■ DATA ■
>>>>

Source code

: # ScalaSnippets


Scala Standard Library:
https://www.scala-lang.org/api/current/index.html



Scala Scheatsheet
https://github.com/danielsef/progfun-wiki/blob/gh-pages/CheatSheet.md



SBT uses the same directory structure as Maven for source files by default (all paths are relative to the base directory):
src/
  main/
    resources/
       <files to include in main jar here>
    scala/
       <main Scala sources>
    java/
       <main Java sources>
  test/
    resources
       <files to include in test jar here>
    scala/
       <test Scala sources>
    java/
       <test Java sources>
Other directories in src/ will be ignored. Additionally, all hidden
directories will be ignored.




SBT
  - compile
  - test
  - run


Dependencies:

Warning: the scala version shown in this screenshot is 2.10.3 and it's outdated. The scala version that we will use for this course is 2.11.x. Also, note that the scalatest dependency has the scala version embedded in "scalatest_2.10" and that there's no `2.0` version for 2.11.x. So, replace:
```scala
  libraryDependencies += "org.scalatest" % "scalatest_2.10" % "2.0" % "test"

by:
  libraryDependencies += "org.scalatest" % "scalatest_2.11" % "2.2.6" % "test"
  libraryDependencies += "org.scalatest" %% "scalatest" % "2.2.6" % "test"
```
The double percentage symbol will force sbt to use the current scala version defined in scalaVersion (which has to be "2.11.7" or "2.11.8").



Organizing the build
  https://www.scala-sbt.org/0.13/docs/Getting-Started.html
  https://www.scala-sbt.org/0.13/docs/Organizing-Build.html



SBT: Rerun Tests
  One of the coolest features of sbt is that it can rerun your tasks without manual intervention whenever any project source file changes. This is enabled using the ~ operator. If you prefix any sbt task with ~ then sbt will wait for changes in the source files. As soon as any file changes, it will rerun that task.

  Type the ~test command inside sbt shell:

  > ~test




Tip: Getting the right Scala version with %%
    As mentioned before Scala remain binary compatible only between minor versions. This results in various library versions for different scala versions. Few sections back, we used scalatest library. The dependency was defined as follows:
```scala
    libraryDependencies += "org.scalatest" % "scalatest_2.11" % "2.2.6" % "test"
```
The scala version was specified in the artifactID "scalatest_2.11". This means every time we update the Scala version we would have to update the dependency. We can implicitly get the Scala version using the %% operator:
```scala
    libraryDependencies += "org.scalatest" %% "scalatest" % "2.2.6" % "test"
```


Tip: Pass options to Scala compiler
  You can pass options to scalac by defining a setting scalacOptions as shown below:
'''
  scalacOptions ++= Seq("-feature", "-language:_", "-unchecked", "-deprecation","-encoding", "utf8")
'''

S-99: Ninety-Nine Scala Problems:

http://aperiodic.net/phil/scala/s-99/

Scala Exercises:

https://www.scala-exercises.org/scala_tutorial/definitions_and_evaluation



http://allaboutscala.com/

<<<<

■ TASK GOAL ■
Which lines of the records above contain the word "with"? Report each one in full.

■ TASK OUTPUT ■
  One of the coolest features of sbt is that it can rerun your tasks without manual intervention whenever any project source file changes. This is enabled using the ~ operator. If you prefix any sbt task with ~ then sbt will wait for changes in the source files. As soon as any file changes, it will rerun that task.
Tip: Getting the right Scala version with %%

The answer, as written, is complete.